I tend to use the various query examples in the BlitzGateway source code https://github.com/ome/omero-py/blob/94b4be90f85f8ccaef02ceebc75320cf1b70db38/src/omero/gateway/init.py when creating new queries.
The graph traversal and loading can be a bit tricky, but feel free to ask for help with any queries if needed.

Regards,
Will.

Hi Will and Susanne,

the query example for pixel type did work seamlessly. Thanks Will!
In order to test the second type of query that you provided (key-value pairs), I did try the following:

  1. Adding key and value pairs manually inside omero.insight
  2. Adding a key and value with MDE

When I did try querying the images with your key-value query, option 1) worked while option 2) did not.

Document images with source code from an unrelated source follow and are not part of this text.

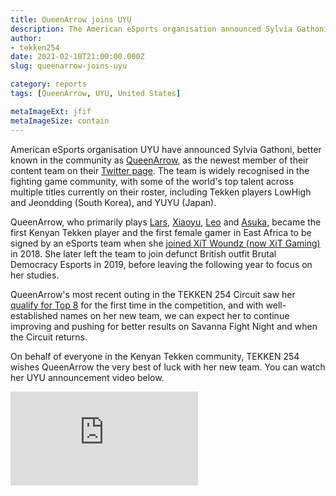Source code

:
 ```yaml
---
title: QueenArrow joins UYU
description: The American eSports organisation announced Sylvia Gathoni, better known in the community as QueenArrow, as the newest member of their content team.
author:
- tekken254
date: 2021-02-18T21:00:00.000Z
slug: queenarrow-joins-uyu

category: reports
tags: [QueenArrow, UYU, United States]

metaImageExt: jfif
metaImageSize: contain
---
```

American eSports organisation UYU have announced Sylvia Gathoni, better known in the community as [QueenArrow](/circuit/tekken/profile.html?id=4455946), as the newest member of their content team on their [Twitter page](https://twitter.com/UYU/status/1362814560751747074). The team is widely recognised in the fighting game community, with some of the world's top talent across multiple titles currently on their roster, including Tekken players LowHigh and Jeondding (South Korea), and YUYU (Japan).

QueenArrow, who primarily plays [Lars](/guides/character.html?view=lars), [Xiaoyu](/guides/character.html?view=xiaoyu), [Leo](/guides/character.html?view=leo) and [Asuka](/guides/character.html?view=asuka), became the first Kenyan Tekken player and the first female gamer in East Africa to be signed by an eSports team when she [joined XiT Woundz (now XiT Gaming)](/news/2018/05/14/queenarrow-xit-woundz) in 2018. She later left the team to join defunct British outfit Brutal Democracy Esports in 2019, before leaving the following year to focus on her studies.

QueenArrow's most recent outing in the TEKKEN 254 Circuit saw her [qualify for Top 8](https://smash.gg/tournament/savanna-fgc-2020-qualifier-2-tekken-254-circuit-rampage-series/event/tekken-254-circuit-season-4/overview) for the first time in the competition, and with well-established names on her new team, we can expect her to continue improving and pushing for better results on Savanna Fight Night and when the Circuit returns.

<aside>
    <p>On behalf of everyone in the Kenyan Tekken community, TEKKEN 254 wishes QueenArrow the very best of luck with her new team. You can watch her UYU announcement video below.</p>
    <div class="video-container d-flex justify-content-center mb-3">
        <iframe class="video-showcase" src="https://www.youtube.com/embed/mj4jd_MvGg0" frameborder="0" allow="autoplay; encrypted-media" allowfullscreen></iframe>
    </div>
<aside>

Here is how the key value pair showed in omero.insight that did not work:


params = omero.sys.ParametersI()
params.addString('key', '[OME-Model]{0}#[OME:Image]{0}#[MyCustomObject]{0} | ExampleKey_1')
params.addString('value', 'bla')
#params.addString('key', 'test')
#params.addString('value', 'LOM')
offset = 0
limit = 100
params.page(offset, limit)

# Here we use 'projection' query to load specific values rather than whole objects
# This can be more performant, but here I'm using it based on Map-Annotation
# query examples in omero-mapr
query = """
    select image.id, image.name from 
    ImageAnnotationLink ial
    join ial.child a
    join a.mapValue mv
    join ial.parent image
    where mv.name = :key and mv.value = :value"""
result = conn.getQueryService().projection(query, params, conn.SERVICE_OPTS)
for row in result:
    print("Img ID: %s Name: %s" % (row[0].val, row[1].val))

Are there any thoughts of extending the queries to the original metadata?

@sukunis: Is there a way to change the key names to be something other than “ExampleKey_1”?

Apart from that I did see that the command line importer can create custom annotations as well:
Import data using the Command Line Interface (CLI) — OMERO guide 0.2.0 documentation (omero-guides.readthedocs.io)

Thanks again.

Best reagrds
Ali

Maybe you can compare the values of the Map Annotations between manually-added and added with MDE, to see what the differences are:

image = conn.getObject("Image", image_id)
for ann in image.listAnnotations():
    print(ann.getValue())

Will

Hi Ali,

Sorry for the previous mistaken post of mine, suggesting double quoting and extra variable as a solution.
I have deleted it as this was a red herring, the problem is somewhere else, see below please.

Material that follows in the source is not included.